* **Work to be completed**
Collect all lines below with the string "label".

+ + +

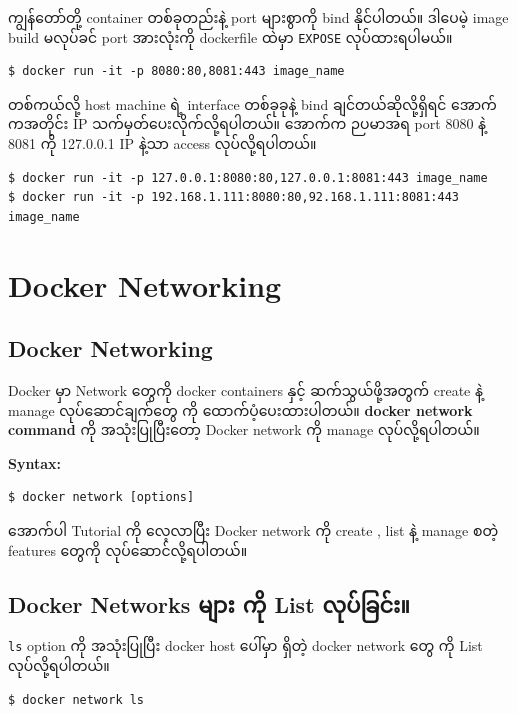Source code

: \documentclass{article}
\begin{document}
ကျွန်တော်တို့ container တစ်ခုတည်းနဲ့ port များစွာကို bind နိုင်ပါတယ်။
ဒါပေမဲ့ image build မလုပ်ခင် port အားလုံးကို dockerfile ထဲမှာ
\texttt{EXPOSE} လုပ်ထားရပါမယ်။

\begin{verbatim}
$ docker run -it -p 8080:80,8081:443 image_name
\end{verbatim}

တစ်ကယ်လို့ host machine ရဲ့ interface တစ်ခုခုနဲ့ bind
ချင်တယ်ဆိုလို့ရှိရင် အောက်ကအတိုင်း IP သက်မှတ်ပေးလိုက်လို့ရပါတယ်။ အောက်က
ဉပမာအရ port 8080 နဲ့ 8081 ကို 127.0.0.1 IP နဲ့သာ access လုပ်လို့ရပါတယ်။

\begin{verbatim}
$ docker run -it -p 127.0.0.1:8080:80,127.0.0.1:8081:443 image_name
$ docker run -it -p 192.168.1.111:8080:80,92.168.1.111:8081:443 image_name
\end{verbatim}

\section{Docker Networking}\label{docker-networking}

\subsection{Docker Networking}\label{docker-networking-1}

Docker မှာ Network တွေကို docker containers နှင့် ဆက်သွယ်ဖို့အတွက်
create နဲ့ manage လုပ်ဆောင်ချက်တွေ ကို ထောက်ပံ့ပေးထားပါတယ်။
\textbf{docker network command} ကို အသုံးပြုပြီးတော့ Docker network ကို
manage လုပ်လို့ရပါတယ်။

\textbf{Syntax:}

\begin{verbatim}
$ docker network [options]
\end{verbatim}

အောက်ပါ Tutorial ကို လေ့လာပြီး Docker network ကို create , list နဲ့
manage စတဲ့ features တွေကို လုပ်ဆောင်လို့ရပါတယ်။

\subsection{Docker Networks များ ကို List
လုပ်ခြင်း။}\label{docker-networks---list-}

\texttt{ls} option ကို အသုံးပြုပြီး docker host ပေါ်မှာ ရှိတဲ့ docker
network တွေ ကို List လုပ်လို့ရပါတယ်။

\begin{verbatim}
$ docker network ls
\end{verbatim}
\end{document}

+ + +

* **Exercise result**
\section{Docker Networking}\label{docker-networking}
\subsection{Docker Networking}\label{docker-networking-1}
လုပ်ခြင်း။}\label{docker-networks---list-}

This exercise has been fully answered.